#### [Description of the task]
For every record below, repeat the text exactly and pass over any image.
▼
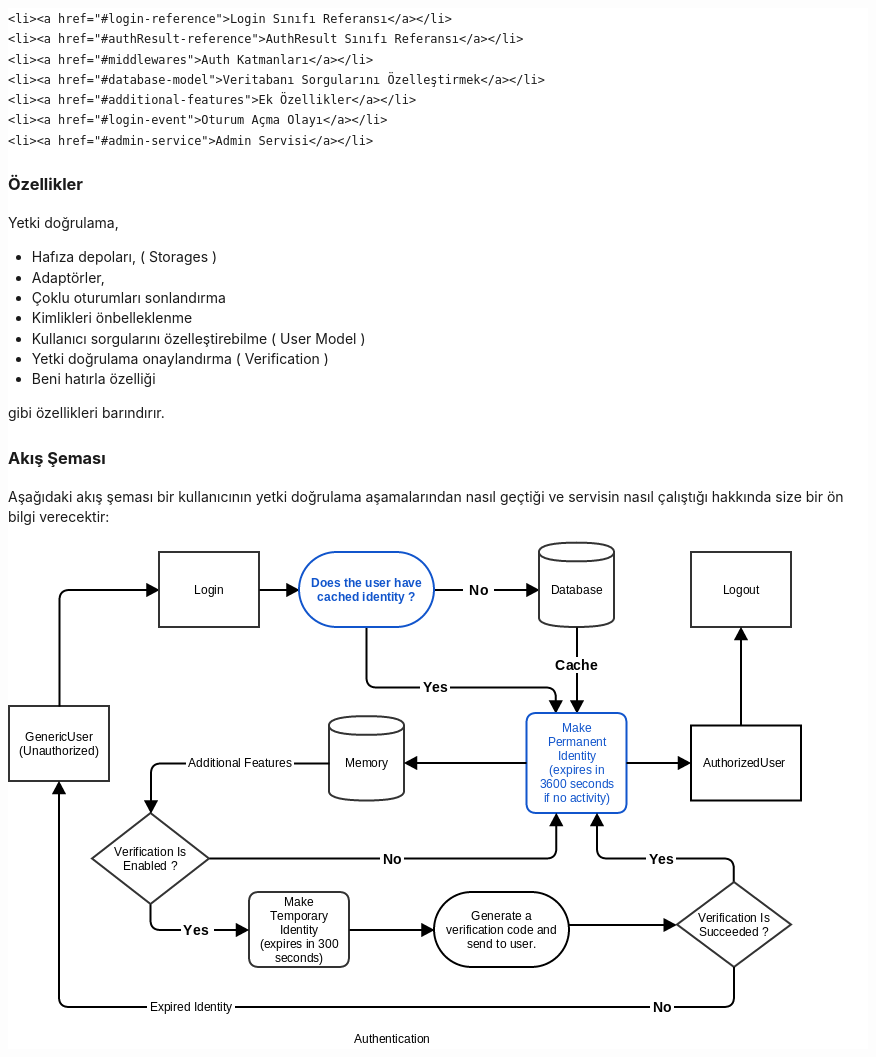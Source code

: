     <li><a href="#login-reference">Login Sınıfı Referansı</a></li>
    <li><a href="#authResult-reference">AuthResult Sınıfı Referansı</a></li>
    <li><a href="#middlewares">Auth Katmanları</a></li>
    <li><a href="#database-model">Veritabanı Sorgularını Özelleştirmek</a></li>
    <li><a href="#additional-features">Ek Özellikler</a></li>
    <li><a href="#login-event">Oturum Açma Olayı</a></li>
    <li><a href="#admin-service">Admin Servisi</a></li>
</ul>

<a name="features"></a>

### Özellikler

Yetki doğrulama,

* Hafıza depoları, ( Storages ) 
* Adaptörler,
* Çoklu oturumları sonlandırma
* Kimlikleri önbelleklenme
* Kullanıcı sorgularını özelleştirebilme ( User Model )
* Yetki doğrulama onaylandırma ( Verification )
* Beni hatırla özelliği

gibi özellikleri barındırır.

<a name="flow-chart"></a>

### Akış Şeması

Aşağıdaki akış şeması bir kullanıcının yetki doğrulama aşamalarından nasıl geçtiği ve servisin nasıl çalıştığı hakkında size bir ön bilgi verecektir:

![Authentication](images/auth-flowchart.png?raw=true "Authentication")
▲
#### [Expected answer]
Source code

:     <li><a href="#login-reference">Login Sınıfı Referansı</a></li>
    <li><a href="#authResult-reference">AuthResult Sınıfı Referansı</a></li>
    <li><a href="#middlewares">Auth Katmanları</a></li>
    <li><a href="#database-model">Veritabanı Sorgularını Özelleştirmek</a></li>
    <li><a href="#additional-features">Ek Özellikler</a></li>
    <li><a href="#login-event">Oturum Açma Olayı</a></li>
    <li><a href="#admin-service">Admin Servisi</a></li>
</ul>

<a name="features"></a>

### Özellikler

Yetki doğrulama,

* Hafıza depoları, ( Storages ) 
* Adaptörler,
* Çoklu oturumları sonlandırma
* Kimlikleri önbelleklenme
* Kullanıcı sorgularını özelleştirebilme ( User Model )
* Yetki doğrulama onaylandırma ( Verification )
* Beni hatırla özelliği

gibi özellikleri barındırır.

<a name="flow-chart"></a>

### Akış Şeması

Aşağıdaki akış şeması bir kullanıcının yetki doğrulama aşamalarından nasıl geçtiği ve servisin nasıl çalıştığı hakkında size bir ön bilgi verecektir:

![Authentication](images/auth-flowchart.png?raw=true "Authentication")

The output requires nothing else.